Davon ist der Geschäftsführer des Vereins Ärzte gegen Tierversuche e.V. (ÄgT), Claus Kronaus, überzeugt. Auf internationaler Ebene intensivieren sich die Bemühungen, Projekte, Kongresse, Vernetzungen usw. rund um tierversuchsfreie, menschenbasierte Forschung stetig und geben viel Raum für Hoffnung. Um der Fülle an neuen, lebenswichtigen Informationen gerecht zu werden, hat ÄgT im Juli 2020 die weltweit erste Datenbank für „non animal technologies“ (www.nat-datenbank.de) zweisprachig ins Netz gestellt, die aktuell bereits fast 900 Einträge umfasst.
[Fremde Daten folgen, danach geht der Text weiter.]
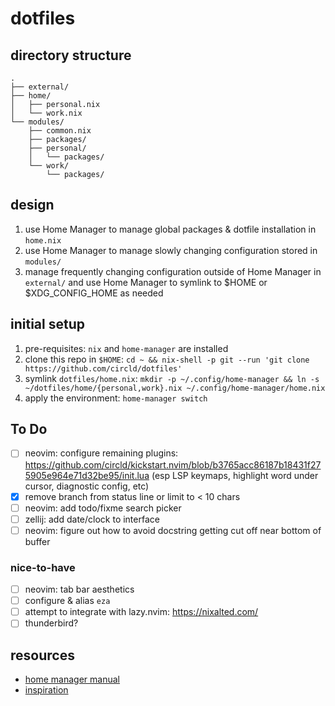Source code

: # dotfiles

## directory structure

```
.
├── external/
├── home/
│   ├── personal.nix
│   └── work.nix
└── modules/
    ├── common.nix
    ├── packages/
    ├── personal/
    │   └── packages/
    └── work/
        └── packages/
```

## design

1. use Home Manager to manage global packages & dotfile installation in `home.nix`
2. use Home Manager to manage slowly changing configuration stored in `modules/`
3. manage frequently changing configuration outside of Home Manager in `external/` and use Home Manager to symlink to $HOME or $XDG_CONFIG_HOME as needed

## initial setup

1. pre-requisites: `nix` and `home-manager` are installed
2. clone this repo in `$HOME`: `cd ~ && nix-shell -p git --run 'git clone https://github.com/circld/dotfiles'`
3. symlink `dotfiles/home.nix`: `mkdir -p ~/.config/home-manager && ln -s ~/dotfiles/home/{personal,work}.nix ~/.config/home-manager/home.nix`
4. apply the environment: `home-manager switch`

## To Do

- [ ] neovim: configure remaining plugins: https://github.com/circld/kickstart.nvim/blob/b3765acc86187b18431f275905e964e71d32be95/init.lua (esp LSP keymaps, highlight word under cursor, diagnostic config, etc)
- [x] remove branch from status line or limit to < 10 chars
- [ ] neovim: add todo/fixme search picker
- [ ] zellij: add date/clock to interface
- [ ] neovim: figure out how to avoid docstring getting cut off near bottom of buffer

### nice-to-have

- [ ] neovim: tab bar aesthetics
- [ ] configure & alias `eza`
- [ ] attempt to integrate with lazy.nvim: https://nixalted.com/
- [ ] thunderbird?

## resources

- [home manager manual](https://nix-community.github.io/home-manager/)
- [inspiration](https://github.com/nix-community/home-manager/blob/901f8fef7f349cf8a8e97b3230b22fd592df9160/tests/integration/standalone/alice-home-init.nix#L8)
Eine solche Datenbank kann ein ganz wesentlicher Bestandteil eines umfangreichen Ausstiegsplans sein, wie ihn einige Länder, allen voran die Niederlande im Jahre 2016, bereits entworfen haben. Nun hat sogar das europäische Parlament eine gleichlautende, historisch zu nennende Entscheidung getroffen. Im September 2021 stimmten 97% (!) der 687 Abgeordneten für einen europäischen Ausstiegsplan aus dem System Tierversuch; es gab nur 4 Nein-Stimmen und 16 Enthaltungen! Dr. Kathrin Herrmann, Landestierschutzbeauftragte von Berlin, schreibt dazu in ihrer Pressemeldung: „Das ist ein großartiges Signal! Es macht deutlich, dass der dringend notwendige Paradigmenwechsel weg von Tierversuchen hin zu human-relevanter, tierfreier Forschung nicht mehr aufzuhalten ist!“
Bei allem berechtigten Optimismus muss aber mahnend daran erinnert werden, dass aus politischen Willensbekundungen erst bessere Gesetze, wissenschaftliche Anreizsysteme modifiziert und Fördergelder in Richtung tierversuchsfreie Forschung umgeschichtet werden müssen, bevor der Ausstieg Realität wird. Dies ist leider noch ein langer Weg.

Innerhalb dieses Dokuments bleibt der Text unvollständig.